Görüşmeleri tamamlayıp Ankara’ya dönüş için Basel’e geçtik. Basel ve Çevresi Alevi Bektaşi Kültür Birliği’nde dört saatlik süren “Türkiye’de Neler Oluyor” söyleşisinde, anladık ki, bizden uzakta da olsalar memleketin her bir kulisini her bir olayını yakından izleyen, yerel seçim sürecindeki adaylaşmaları takip eden yürek atışlarımızı hızlandıran dostlar ve canlar var.
Bu buluşmaların her birinde halkın siyasetin önünde olduğunu görmek önemli bir detay.

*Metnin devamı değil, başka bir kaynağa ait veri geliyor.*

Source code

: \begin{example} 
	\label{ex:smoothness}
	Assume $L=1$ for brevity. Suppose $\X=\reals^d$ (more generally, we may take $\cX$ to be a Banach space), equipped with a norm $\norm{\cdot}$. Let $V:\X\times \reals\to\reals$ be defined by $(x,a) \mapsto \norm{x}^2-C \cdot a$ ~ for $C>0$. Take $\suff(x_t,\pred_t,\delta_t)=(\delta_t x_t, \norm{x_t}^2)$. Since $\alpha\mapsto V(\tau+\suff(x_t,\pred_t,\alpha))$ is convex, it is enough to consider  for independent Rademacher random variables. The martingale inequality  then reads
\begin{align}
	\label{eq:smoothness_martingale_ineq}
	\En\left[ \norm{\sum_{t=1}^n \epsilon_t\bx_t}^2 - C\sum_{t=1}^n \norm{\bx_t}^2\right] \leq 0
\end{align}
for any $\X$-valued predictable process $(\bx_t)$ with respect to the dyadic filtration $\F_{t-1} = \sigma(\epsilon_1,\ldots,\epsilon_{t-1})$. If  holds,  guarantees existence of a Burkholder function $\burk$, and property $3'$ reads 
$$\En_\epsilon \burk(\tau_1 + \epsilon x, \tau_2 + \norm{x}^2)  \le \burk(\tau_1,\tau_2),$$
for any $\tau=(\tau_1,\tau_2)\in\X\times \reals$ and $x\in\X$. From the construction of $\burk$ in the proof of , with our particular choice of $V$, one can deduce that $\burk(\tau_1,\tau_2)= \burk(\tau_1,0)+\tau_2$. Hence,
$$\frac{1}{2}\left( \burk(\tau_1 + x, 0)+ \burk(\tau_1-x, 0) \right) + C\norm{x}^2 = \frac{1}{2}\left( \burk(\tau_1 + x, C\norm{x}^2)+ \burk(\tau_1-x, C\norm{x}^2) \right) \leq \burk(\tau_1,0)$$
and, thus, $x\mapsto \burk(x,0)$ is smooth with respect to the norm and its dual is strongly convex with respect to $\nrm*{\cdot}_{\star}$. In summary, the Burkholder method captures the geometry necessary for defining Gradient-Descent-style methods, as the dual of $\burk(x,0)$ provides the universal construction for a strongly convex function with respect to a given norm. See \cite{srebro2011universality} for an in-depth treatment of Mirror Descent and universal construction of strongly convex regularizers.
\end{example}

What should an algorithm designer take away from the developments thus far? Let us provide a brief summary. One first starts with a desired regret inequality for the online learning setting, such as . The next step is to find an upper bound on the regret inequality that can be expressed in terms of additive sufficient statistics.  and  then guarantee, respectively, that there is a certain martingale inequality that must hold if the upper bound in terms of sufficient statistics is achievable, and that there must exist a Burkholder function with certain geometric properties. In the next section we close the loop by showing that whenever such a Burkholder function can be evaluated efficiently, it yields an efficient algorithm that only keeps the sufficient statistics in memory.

whatsapp-image-2024-01-14-at-14-43-29.jpeg

Schiesser

Basel’e gitmişken 1870 yılından bu yan aynı yerde bütün özgünlüğü ile hizmet veren Schiesser’e uğramadan dönmek olmazdı. Bünyesinde şekerleme çikolata fabrikası ve fırın bulunan İsviçre’nin en eski kahvehanesi olan Schiesser Basel’in pazar meydanında, yani kalbindedir. Belediye binasının hemen karşısında olan bu kahvehane yıllar boyu siyasetin konuşulduğu, siyasetçilerin vatandaşların buluştuğu önemli bir sosyal mekan. Alt katta bulunan şekerleme ve çikolata satış dükkanının içerisinden geçip, birinci kattaki çay salonunda ahşap masa ve sandalyelerde yer bulabilirseniz eğer, bir fincan kahve ve elmalı tart eşliğinde, 154 yıllık tarihe yolculuk yapabilir, meydanın telaşına tatlı bir bakış atabilirisiniz. Kentin belleğini taşıyan bu mekânın ağırlığı yüreğimizi hafifletiyor.

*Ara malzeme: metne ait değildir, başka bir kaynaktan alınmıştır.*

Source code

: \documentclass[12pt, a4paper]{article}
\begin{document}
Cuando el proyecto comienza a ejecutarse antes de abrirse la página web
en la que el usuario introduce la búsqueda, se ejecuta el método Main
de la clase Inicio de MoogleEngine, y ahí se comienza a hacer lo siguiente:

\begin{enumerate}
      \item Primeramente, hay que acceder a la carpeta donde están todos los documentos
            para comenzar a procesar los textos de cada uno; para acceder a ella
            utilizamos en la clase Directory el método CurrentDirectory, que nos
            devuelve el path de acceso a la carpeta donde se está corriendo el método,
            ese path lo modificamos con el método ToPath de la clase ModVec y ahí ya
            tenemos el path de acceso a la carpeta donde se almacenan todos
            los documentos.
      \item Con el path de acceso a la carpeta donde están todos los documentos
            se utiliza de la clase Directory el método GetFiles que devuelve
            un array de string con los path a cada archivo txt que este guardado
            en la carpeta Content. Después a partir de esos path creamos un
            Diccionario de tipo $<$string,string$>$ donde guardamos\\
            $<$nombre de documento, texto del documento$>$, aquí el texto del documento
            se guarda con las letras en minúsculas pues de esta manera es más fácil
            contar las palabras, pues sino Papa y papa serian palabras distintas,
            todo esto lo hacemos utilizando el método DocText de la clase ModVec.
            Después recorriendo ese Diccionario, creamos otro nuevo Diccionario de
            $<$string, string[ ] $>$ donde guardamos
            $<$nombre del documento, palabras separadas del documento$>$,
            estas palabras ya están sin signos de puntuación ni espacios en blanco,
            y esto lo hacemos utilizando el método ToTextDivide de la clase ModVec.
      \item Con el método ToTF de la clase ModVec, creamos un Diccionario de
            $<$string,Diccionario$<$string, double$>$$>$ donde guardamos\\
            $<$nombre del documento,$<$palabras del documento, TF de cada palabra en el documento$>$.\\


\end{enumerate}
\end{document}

whatsapp-image-2024-01-14-at-14-15-30-1.jpeg

O yüzden gittiğim her yer de, mekanda belleğin izini sürmek o tarihselliğin bir parçası olmak vazgeçilmezim. Yaşadığımız kentin varlık değerini, bellek değerini korumak içinde sebebimiz. Mekân öyle bir şey işte. Güçlü değer veren geleceğe taşıyan, attığınız her adımda, aldığınız her nefeste sizi içine alan, tarih dersini, dönemin siyasal ekonomik sosyal sürecini hatırlatan, benliğinizi özgürleştiren tarifsiz varlık. O varlık değerlerimizin korunması ve gelecek kuşaklara aktarılması için fizana bile gideriz.